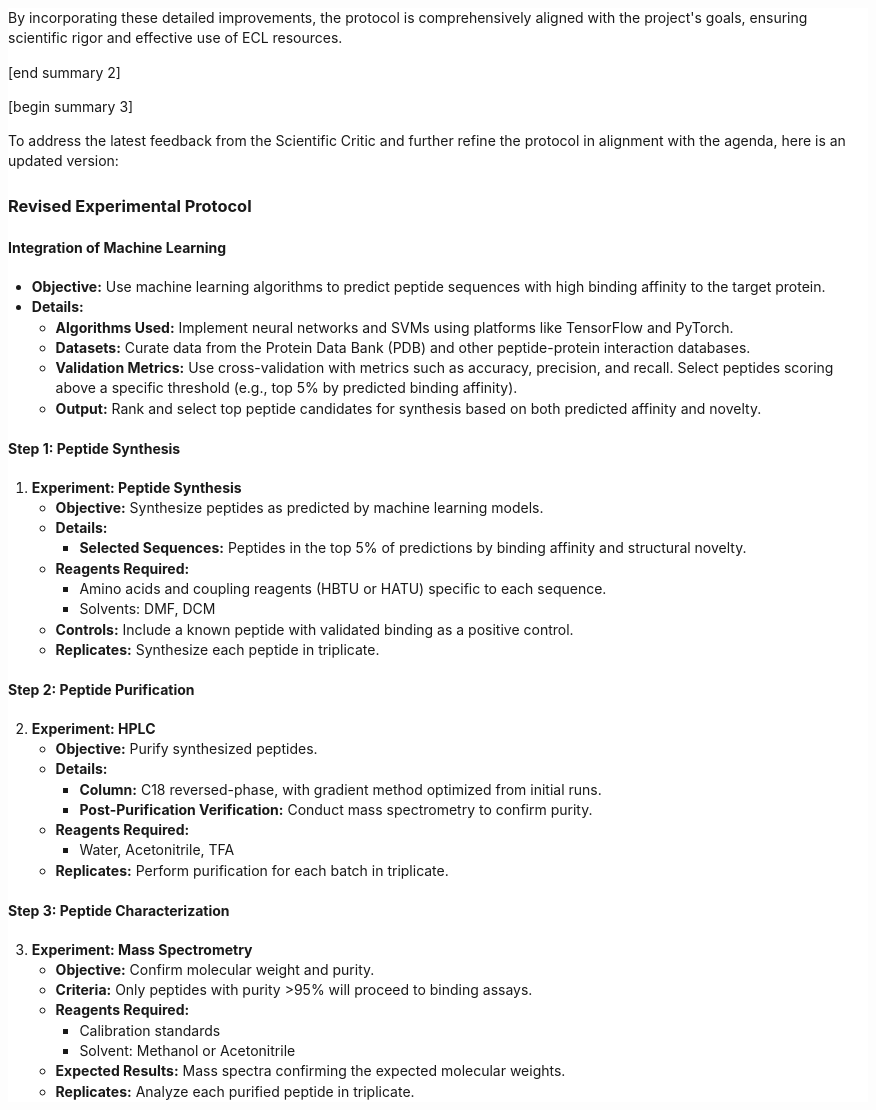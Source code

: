 By incorporating these detailed improvements, the protocol is comprehensively aligned with the project's goals, ensuring scientific rigor and effective use of ECL resources.

[end summary 2]

[begin summary 3]

To address the latest feedback from the Scientific Critic and further refine the protocol in alignment with the agenda, here is an updated version:

### Revised Experimental Protocol

#### Integration of Machine Learning
- **Objective:** Use machine learning algorithms to predict peptide sequences with high binding affinity to the target protein.
- **Details:**
  - **Algorithms Used:** Implement neural networks and SVMs using platforms like TensorFlow and PyTorch.
  - **Datasets:** Curate data from the Protein Data Bank (PDB) and other peptide-protein interaction databases.
  - **Validation Metrics:** Use cross-validation with metrics such as accuracy, precision, and recall. Select peptides scoring above a specific threshold (e.g., top 5% by predicted binding affinity).
  - **Output:** Rank and select top peptide candidates for synthesis based on both predicted affinity and novelty.

#### Step 1: Peptide Synthesis
1. **Experiment: Peptide Synthesis**
   - **Objective:** Synthesize peptides as predicted by machine learning models.
   - **Details:**
     - **Selected Sequences:** Peptides in the top 5% of predictions by binding affinity and structural novelty.
   - **Reagents Required:**
     - Amino acids and coupling reagents (HBTU or HATU) specific to each sequence.
     - Solvents: DMF, DCM
   - **Controls:** Include a known peptide with validated binding as a positive control.
   - **Replicates:** Synthesize each peptide in triplicate.

#### Step 2: Peptide Purification
2. **Experiment: HPLC**
   - **Objective:** Purify synthesized peptides.
   - **Details:**
     - **Column:** C18 reversed-phase, with gradient method optimized from initial runs.
     - **Post-Purification Verification:** Conduct mass spectrometry to confirm purity.
   - **Reagents Required:**
     - Water, Acetonitrile, TFA
   - **Replicates:** Perform purification for each batch in triplicate.

#### Step 3: Peptide Characterization
3. **Experiment: Mass Spectrometry**
   - **Objective:** Confirm molecular weight and purity.
   - **Criteria:** Only peptides with purity >95% will proceed to binding assays.
   - **Reagents Required:**
     - Calibration standards
     - Solvent: Methanol or Acetonitrile
   - **Expected Results:** Mass spectra confirming the expected molecular weights.
   - **Replicates:** Analyze each purified peptide in triplicate.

——————————

### EXERCISE DESCRIPTION:
Count the lines above that contain the word "specific". Give only the number.

### ANSWER SPACE:
2